Whenever the string "images" turns up in a line of the data below, copy that line.
◆ ◆ ◆ ◆ ◆
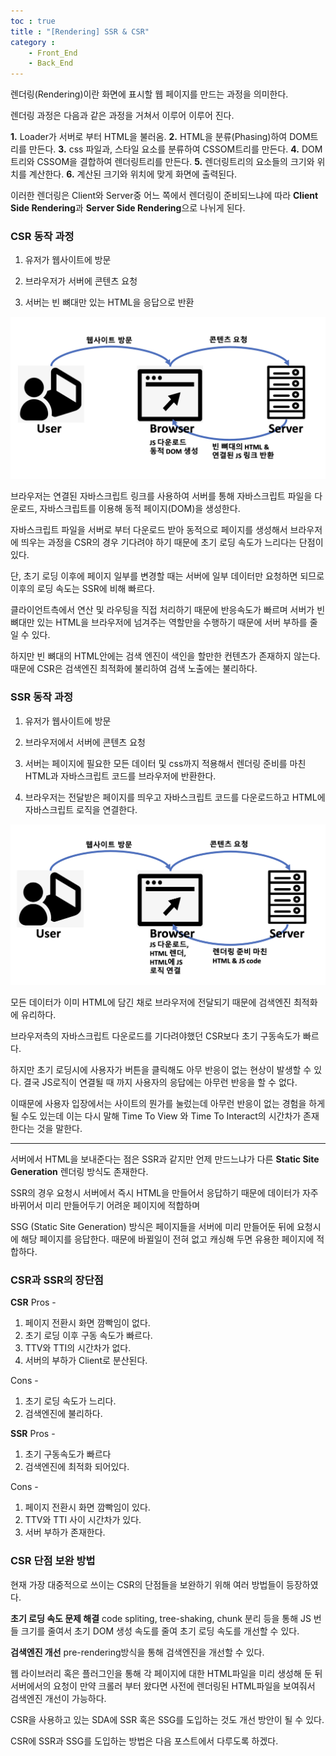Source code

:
 ```yaml
---
toc : true
title : "[Rendering] SSR & CSR"
category : 
    - Front_End
    - Back_End
---
```

렌더링$($Rendering)이란 화면에 표시할 웹 페이지를 만드는 과정을 의미한다.

렌더링 과정은 다음과 같은 과정을 거쳐서 이루어 이루어 진다.

**1.** Loader가 서버로 부터 HTML을 불러옴.
**2.** HTML을 분류$($Phasing)하여 DOM트리를 만든다.
**3.** css 파일과, 스타일 요소를 분류하여 CSSOM트리를 만든다.
**4.** DOM트리와 CSSOM을 결합하여 렌더링트리를 만든다.
**5.** 렌더링트리의 요소들의 크기와 위치를 계산한다.
**6.** 계산된 크기와 위치에 맞게 화면에 출력된다.

이러한 렌더링은 Client와 Server중 어느 쪽에서 렌더링이 준비되느냐에 따라 **Client Side Rendering**과 **Server Side Rendering**으로 나뉘게 된다.

### CSR 동작 과정

1. 유저가 웹사이트에 방문 

2. 브라우저가 서버에 콘텐츠 요청

3. 서버는 빈 뼈대만 있는 HTML을 응답으로 반환

![CSR Process](/assets/images/Back_End/CSR-Process.png) 

브라우저는 연결된 자바스크립트 링크를 사용하여 서버를 통해 자바스크립트 파일을 다운로드, 자바스크립트를 이용해 동적 페이지$($DOM)을 생성한다.

자바스크립트 파일을 서버로 부터 다운로드 받아 동적으로 페이지를 생성해서 브라우저에 띄우는 과정을 CSR의 경우 기다려야 하기 때문에 초기 로딩 속도가 느리다는 단점이 있다.

단, 초기 로딩 이후에 페이지 일부를 변경할 때는 서버에 일부 데이터만 요청하면 되므로 이후의 로딩 속도는 SSR에 비해 빠르다.

클라이언트측에서 연산 및 라우팅을 직접 처리하기 때문에 반응속도가 빠르며 서버가 빈 뼈대만 있는 HTML을 브라우저에 넘겨주는 역할만을 수행하기 때문에 서버 부하를 줄일 수 있다.

하지만 빈 뼈대의 HTML안에는 검색 엔진이 색인을 할만한 컨텐츠가 존재하지 않는다. 때문에 CSR은 검색엔진 최적화에 불리하여 검색 노출에는 불리하다.

### SSR 동작 과정

1. 유저가 웹사이트에 방문

2. 브라우저에서 서버에 콘텐츠 요청

3. 서버는 페이지에 필요한 모든 데이터 및 css까지 적용해서 렌더링 준비를 마친 HTML과 자바스크립트 코드를 브라우저에 반환한다. 

4. 브라우저는 전달받은 페이지를 띄우고 자바스크립트 코드를 다운로드하고 HTML에 자바스크립트 로직을 연결한다.

![SSR Process](/assets/images/Back_End/SSR-Process.png) 

모든 데이터가 이미 HTML에 담긴 채로 브라우저에 전달되기 때문에 검색엔진 최적화에 유리하다.

브라우저측의 자바스크립트 다운로드를 기다려야했던 CSR보다 초기 구동속도가 빠르다.

하지만 초기 로딩시에 사용자가 버튼을 클릭해도 아무 반응이 없는 현상이 발생할 수 있다. 결국 JS로직이 연결될 때 까지 사용자의 응답에는 아무런 반응을 할 수 없다.

이때문에 사용자 입장에서는 사이트의 뭔가를 눌렀는데 아무런 반응이 없는 경험을 하게 될 수도 있는데 이는 다시 말해 Time To View 와 Time To Interact의 시간차가 존재한다는 것을 말한다.

---

서버에서 HTML을 보내준다는 점은 SSR과 같지만 언제 만드느냐가 다른 **Static Site Generation** 렌더링 방식도 존재한다.

SSR의 경우 요청시 서버에서 즉시 HTML을 만들어서 응답하기 때문에 데이터가 자주 바뀌어서 미리 만들어두기 어려운 페이지에 적합하며

SSG $($Static Site Generation) 방식은 페이지들을 서버에 미리 만들어둔 뒤에 요청시에 해당 페이지를 응답한다. 때문에 바뀔일이 전혀 없고 캐싱해 두면 유용한 페이지에 적합하다.

### CSR과 SSR의 장단점

**CSR**
Pros - 
1. 페이지 전환시 화면 깜빡임이 없다.
2. 초기 로딩 이후 구동 속도가 빠르다.
3. TTV와 TTI의 시간차가 없다.
4. 서버의 부하가 Client로 분산된다.

Cons -
1. 초기 로딩 속도가 느리다.
2. 검색엔진에 불리하다.

**SSR**
Pros -
1. 초기 구동속도가 빠르다
2. 검색엔진에 최적화 되어있다.

Cons -
1. 페이지 전환시 화면 깜빡임이 있다.
2. TTV와 TTI 사이 시간차가 있다.
3. 서버 부하가 존재한다.

### CSR 단점 보완 방법
현재 가장 대중적으로 쓰이는 CSR의 단점들을 보완하기 위해 여러 방법들이 등장하였다.

**초기 로딩 속도 문제 해결**
code spliting, tree-shaking, chunk 분리 등을 통해 JS 번들 크기를 줄여서 초기 DOM 생성 속도를 줄여 초기 로딩 속도를 개선할 수 있다.

**검색엔진 개선**
pre-rendering방식을 통해 검색엔진을 개선할 수 있다.

웹 라이브러리 혹은 플러그인을 통해 각 페이지에 대한 HTML파일을 미리 생성해 둔 뒤 서버에서의 요청이 만약 크롤러 부터 왔다면 사전에 렌더링된 HTML파일을 보여줘서 검색엔진 개선이 가능하다.

CSR을 사용하고 있는 SDA에 SSR 혹은 SSG를 도입하는 것도 개선 방안이 될 수 있다.

CSR에 SSR과 SSG를 도입하는 방법은 다음 포스트에서 다루도록 하겠다.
◆ ◆ ◆ ◆ ◆
Output for this task ->
![CSR Process](/assets/images/Back_End/CSR-Process.png) 
![SSR Process](/assets/images/Back_End/SSR-Process.png) 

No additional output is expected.